John Alcorn is principal lecturer in Italian studies, Trinity College, Connecticut, where he is fortunate to teach mainly seminars in his research areas. In this paper for Pedagogy he explains how he teaches aspects of his research project, "Justice Hell: Principles, Patterns, and Metaphors of Retribution in Dante's Inferno."

Jason Aleksander is associate professor of philosophy at Saint Xavier University in Chicago, where he regularly teaches undergraduate courses in medieval philosophy, philosophy of religion, and philosophy of human nature. He also regularly teaches a course on the Divine Comedy that satisfies an interdisciplinary studies capstone requirement for SXU's general education curriculum. His current research focuses on the works of Dante and Nicholas of Cusa.

Julie M. Barst is assistant professor of English at Siena Heights University, where she specializes in nineteenth-century British literature, women's studies, world literature, and composition. She coauthored "Women Shaping Their World: An Honors Colloquium" (2012) with Julie D. Lane and Christine Stewart-Nuñez and "Peer Review across Disciplines: Improving Student Performance in the Honors Humanities Classroom" with April Brooks, Leda Cempellin, and Barb Kleinjan, which appeared in Honors in Practice (2011). She has also published articles on the nineteenth-century British empire in Prose Studies and other journals.

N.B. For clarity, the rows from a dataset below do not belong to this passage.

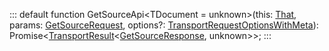 :::
default function GetSourceApi<TDocument = unknown>(this: [That](./That.md), params: [GetSourceRequest](./GetSourceRequest.md), options?: [TransportRequestOptionsWithMeta](./TransportRequestOptionsWithMeta.md)): Promise<[TransportResult](./TransportResult.md)<[GetSourceResponse](./GetSourceResponse.md)<TDocument>, unknown>>;
:::
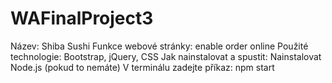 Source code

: # WAFinalProject3
Název: Shiba Sushi
Funkce webové stránky: enable order online
Použité technologie: Bootstrap, jQuery, CSS
Jak nainstalovat a spustit: 
Nainstalovat Node.js (pokud to nemáte)
V terminálu zadejte příkaz: npm start

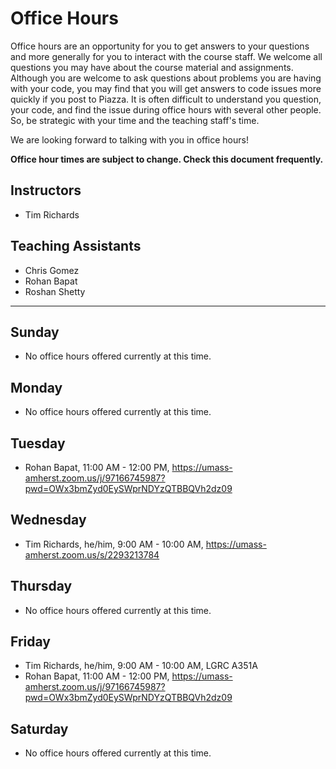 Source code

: # Office Hours

Office hours are an opportunity for you to get answers to your questions and more generally for you to interact with the course staff. We welcome all questions you may have about the course material and assignments. Although you are welcome to ask questions about problems you are having with your code, you may find that you will get answers to code issues more quickly if you post to Piazza. It is often difficult to understand you question, your code, and find the issue during office hours with several other people. So, be strategic with your time and the teaching staff's time.

We are looking forward to talking with you in office hours!

**Office hour times are subject to change. Check this document frequently.**

## Instructors

- Tim Richards

## Teaching Assistants

- Chris Gomez
- Rohan Bapat
- Roshan Shetty

---

## Sunday

- No office hours offered currently at this time.

## Monday

- No office hours offered currently at this time.

## Tuesday

- Rohan Bapat, 11:00 AM - 12:00 PM, https://umass-amherst.zoom.us/j/97166745987?pwd=OWx3bmZyd0EySWprNDYzQTBBQVh2dz09

## Wednesday

- Tim Richards, he/him, 9:00 AM - 10:00 AM, https://umass-amherst.zoom.us/s/2293213784

## Thursday

- No office hours offered currently at this time.

## Friday

- Tim Richards, he/him, 9:00 AM - 10:00 AM, LGRC A351A
- Rohan Bapat, 11:00 AM - 12:00 PM, https://umass-amherst.zoom.us/j/97166745987?pwd=OWx3bmZyd0EySWprNDYzQTBBQVh2dz09

## Saturday

- No office hours offered currently at this time.
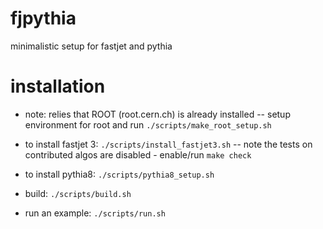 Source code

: # fjpythia
minimalistic setup for fastjet and pythia

# installation

- note: relies that ROOT (root.cern.ch) is already installed
-- setup environment for root and run `./scripts/make_root_setup.sh`

- to install fastjet 3: `./scripts/install_fastjet3.sh`
-- note the tests on contributed algos are disabled - enable/run `make check`
- to install pythia8: `./scripts/pythia8_setup.sh`
- build: `./scripts/build.sh`
- run an example: `./scripts/run.sh`

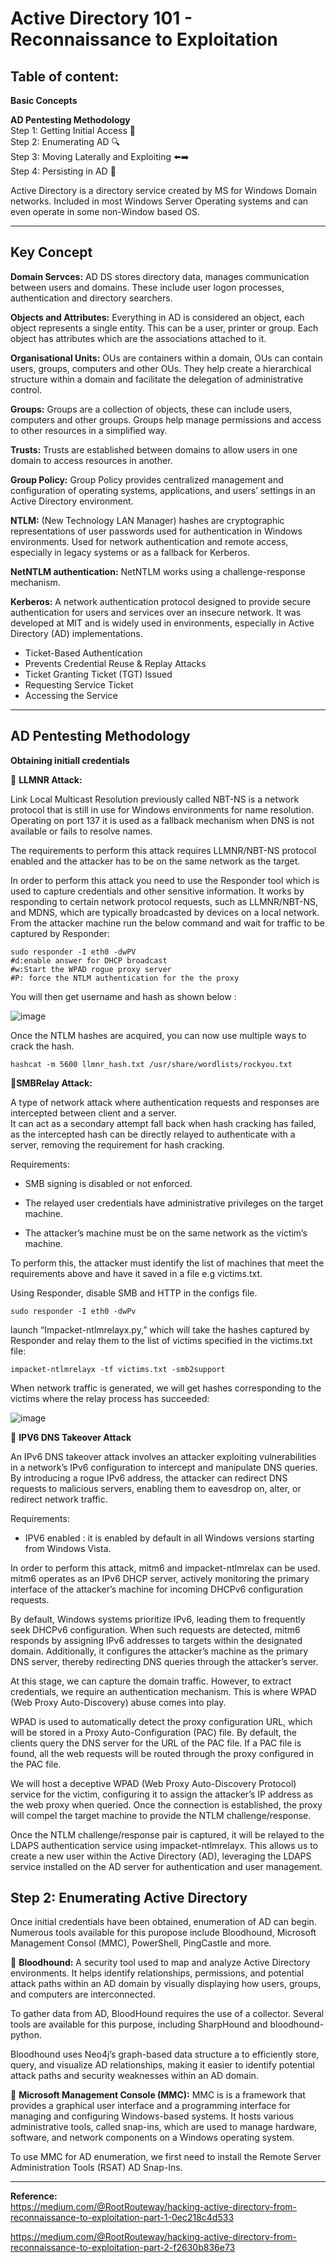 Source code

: # Active Directory 101 - Reconnaissance to Exploitation

## Table of content:  

**Basic Concepts**  

**AD Pentesting Methodology**  
  Step 1: Getting Initial Access 🚪  
  Step 2: Enumerating AD 🔍  
  Step 3: Moving Laterally and Exploiting ⬅️➡️  
  Step 4: Persisting in AD 🔗

Active Directory is a directory service created by MS for Windows Domain networks. Included in most Windows Server Operating systems and can even operate in some non-Window based OS.

-------

## Key Concept

**Domain Servces:** AD DS stores directory data, manages communication between users and domains. These include user logon processes, authentication and directory searchers.

**Objects and Attributes:** Everything in AD is considered an object, each object represents a single entity. This can be a user, printer or group. Each object has attributes which are the associations attached to it.

**Organisational Units:** OUs are containers within a domain, OUs can contain users, groups, computers and other OUs. They help create a hierarchical structure within a domain and facilitate the delegation of administrative control.

**Groups:** Groups are a collection of objects, these can include users, computers and other groups. Groups help manage permissions and access to other resources in a simplified way.

**Trusts:** Trusts are established between domains to allow users in one domain to access resources in another. 

**Group Policy:** Group Policy provides centralized management and configuration of operating systems, applications, and users’ settings in an Active Directory environment.

**NTLM:**  (New Technology LAN Manager) hashes are cryptographic representations of user passwords used for authentication in Windows environments. Used for network authentication and remote access, especially in legacy systems or as a fallback for Kerberos.

**NetNTLM authentication:** NetNTLM works using a challenge-response mechanism.  

**Kerberos:** A network authentication protocol designed to provide secure authentication for users and services over an insecure network. It was developed at MIT and is widely used in environments, especially in Active Directory (AD) implementations.  

* Ticket-Based Authentication
* Prevents Credential Reuse & Replay Attacks
* Ticket Granting Ticket (TGT) Issued
* Requesting Service Ticket
* Accessing the Service

-------

## AD Pentesting Methodology

**Obtaining initiall credentials**

🔴 **LLMNR Attack:** 

Link Local Multicast Resolution previously called NBT-NS is a network protocol that is still in use for Windows environments for name    resolution. Operating on port 137 it is used as a fallback mechanism when DNS is not available or fails to resolve names.

The requirements to perform this attack requires LLMNR/NBT-NS protocol enabled and the attacker has to be on the same network as the target.

In order to perform this attack you need to use the Responder tool which is used to capture credentials and other sensitive information. It works by responding to certain network protocol requests, such as LLMNR/NBT-NS, and MDNS, which are typically broadcasted by devices on a local network. From the attacker machine run the below command and wait for traffic to be captured by Responder:

    sudo responder -I eth0 -dwPV
    #d:enable answer for DHCP broadcast
    #w:Start the WPAD rogue proxy server
    #P: force the NTLM authentication for the the proxy  

You will then get username and hash as shown below :

  ![image](https://github.com/user-attachments/assets/aa31c708-a469-4ac7-a851-b9a8fde40a81)

Once the NTLM hashes are acquired, you can now use multiple ways to crack the hash.

    hashcat -m 5600 llmnr_hash.txt /usr/share/wordlists/rockyou.txt 

🔴**SMBRelay Attack:**

A type of network attack where authentication requests and responses are intercepted between client and a server.  
It can act as a secondary attempt fall back when hash cracking has failed, as the intercepted hash can be directly relayed to authenticate with a server, removing the requirement for hash cracking.

Requirements:

* SMB signing is disabled or not enforced.

* The relayed user credentials have administrative privileges on the target machine.

* The attacker’s machine must be on the same network as the victim’s machine.

To perform this, the attacker must identify the list of machines that meet the requirements above and have it saved in a file e.g victims.txt.

Using Responder, disable SMB and HTTP in the configs file.

    sudo responder -I eth0 -dwPv

launch “Impacket-ntlmrelayx.py,” which will take the hashes captured by Responder and relay them to the list of victims specified in the victims.txt file:

    impacket-ntlmrelayx -tf victims.txt -smb2support

When network traffic is generated, we will get hashes corresponding to the victims where the relay process has succeeded:

![image](https://github.com/user-attachments/assets/092903a7-6f48-4b9e-a9b0-ca82570b4759)

🔴 **IPV6 DNS Takeover Attack**  

An IPv6 DNS takeover attack involves an attacker exploiting vulnerabilities in a network’s IPv6 configuration to intercept and manipulate DNS queries. By introducing a rogue IPv6 address, the attacker can redirect DNS requests to malicious servers, enabling them to eavesdrop on, alter, or redirect network traffic.

Requirements:

* IPV6 enabled : it is enabled by default in all Windows versions starting from Windows Vista.

In order to perform this attack, mitm6 and impacket-ntlmrelax can be used.  
mitm6 operates as an IPv6 DHCP server, actively monitoring the primary interface of the attacker’s machine for incoming DHCPv6 configuration requests.  

By default, Windows systems prioritize IPv6, leading them to frequently seek DHCPv6 configuration. When such requests are detected, mitm6 responds by assigning IPv6 addresses to targets within the designated domain. Additionally, it configures the attacker’s machine as the primary DNS server, thereby redirecting DNS queries through the attacker’s server.  

At this stage, we can capture the domain traffic. However, to extract credentials, we require an authentication mechanism. This is where WPAD (Web Proxy Auto-Discovery) abuse comes into play.  

WPAD is used to automatically detect the proxy configuration URL, which will be stored in a Proxy Auto-Configuration (PAC) file. By default, the clients query the DNS server for the URL of the PAC file. If a PAC file is found, all the web requests will be routed through the proxy configured in the PAC file.  

We will host a deceptive WPAD (Web Proxy Auto-Discovery Protocol) service for the victim, configuring it to assign the attacker’s IP address as the web proxy when queried. Once the connection is established, the proxy will compel the target machine to provide the NTLM challenge/response.  

Once the NTLM challenge/response pair is captured, it will be relayed to the LDAPS authentication service using impacket-ntlmrelayx. This allows us to create a new user within the Active Directory (AD), leveraging the LDAPS service installed on the AD server for authentication and user management.  

## Step 2: Enumerating Active Directory  
Once initial credentials have been obtained, enumeration of AD can begin. Numerous tools available for this puropose include Bloodhound, Microsoft Management Consol (MMC), PowerShell, PingCastle and more.

🔵 **Bloodhound:** A security tool used to map and analyze Active Directory environments. It helps identify relationships, permissions, and potential attack paths within an AD domain by visually displaying how users, groups, and computers are interconnected.  

To gather data from AD, BloodHound requires the use of a collector. Several tools are available for this purpose, including SharpHound and bloodhound-python.  

Bloodhound uses Neo4j’s graph-based data structure a to efficiently store, query, and visualize AD relationships, making it easier to identify potential attack paths and security weaknesses within an AD domain.  

🔵 **Microsoft Management Console (MMC):** MMC is is a framework that provides a graphical user interface and a programming interface for managing and configuring Windows-based systems. It hosts various administrative tools, called snap-ins, which are used to manage hardware, software, and network components on a Windows operating system.

To use MMC for AD enumeration, we first need to install the Remote Server Administration Tools (RSAT) AD Snap-Ins.



  
------- 
**Reference:**  
<https://medium.com/@RootRouteway/hacking-active-directory-from-reconnaissance-to-exploitation-part-1-0ec218c4d533>  

<https://medium.com/@RootRouteway/hacking-active-directory-from-reconnaissance-to-exploitation-part-2-f2630b836e73>
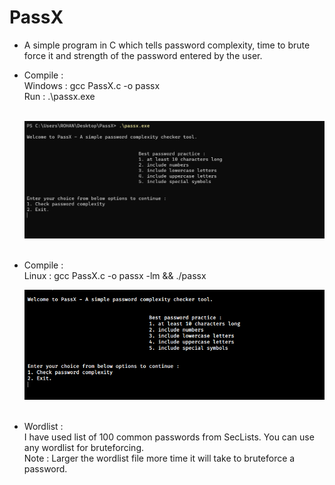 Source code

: # PassX

* A simple program in C which tells password complexity, time to brute force it and strength of the password entered by the user.<br>

* Compile : <br>
  Windows : gcc PassX.c -o passx<br>
  Run : .\passx.exe  
  <br>
 
  ![For Windows](PassXWin.png)  
  <br>

* Compile : <br>
  Linux : gcc PassX.c -o passx -lm && ./passx <br>
  
   ![For Linux](PassXLin.png)<br>
  <br>

* Wordlist :<br>
I have used list of 100 common passwords from SecLists. You can use any wordlist for bruteforcing.<br>
Note : Larger the wordlist file more time it will take to bruteforce a password.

Michelle Bolduc is associate professor of French and translation at the University of Wisconsin-Milwaukee. Author of The Medieval Poetics of Contraries (1996), her current research explores the inventive intersections of translation and rhetoric in late medieval vernacular texts.

Yvonne Bruce is a lecturer in English at several institutions of higher education in the Cleveland, Ohio, area. Her primary interests are Renaissance literature and practical pedagogy. [End Page 199]

Anne L. Clark is professor of religion at the University of Vermont. Her research focuses on medieval women's religious lives, monasticism, and the role of materiality in religious life.

Melissa Conway is the head of Special Collections and Archives at the University of California, Riverside. She holds a PhD in medieval studies from Yale University, with an emphasis on book arts. Her former institutions include the Library of Congress Rare Book and Manuscripts Division, the Folger Shakespeare Library, and the Beinecke Rare Book and Manuscript Library at Yale University. Since 1991 she has also served as a curatorial consultant to a private rare book and manuscript collection in the Washington, DC, metropolitan area. With coauthor Lisa Fagin Davis, she recently completed a directory of 475 institutions in North America with medieval and Renaissance manuscripts in their holdings.

Joanna H. Drell is associate professor of medieval history at the University of Richmond. She received her BA from Wellesley College and MA/PhD at Brown University. A scholar of medieval southern Italy, she has published widely on the subjects of family, kinship, and identity. Her latest scholarship reconsiders the scholarly and geographic boundaries that have long defined the study of medieval Italy.

Louis I. Hamilton is associate professor at Drew University teaching the history of Christianity. He is the author of A Sacred City: Consecrating Churches and Reforming Society in Eleventh-Century Italy (2010) and is coeditor with Christopher Bellitto of Reforming the Church before Modernity: Patterns, Problems and Approaches (2005) and with Stefano Riccioni of Rome Re-imagined: Twelfth-Century Jews, Christians and Muslims Encounter the Eternal City (2011).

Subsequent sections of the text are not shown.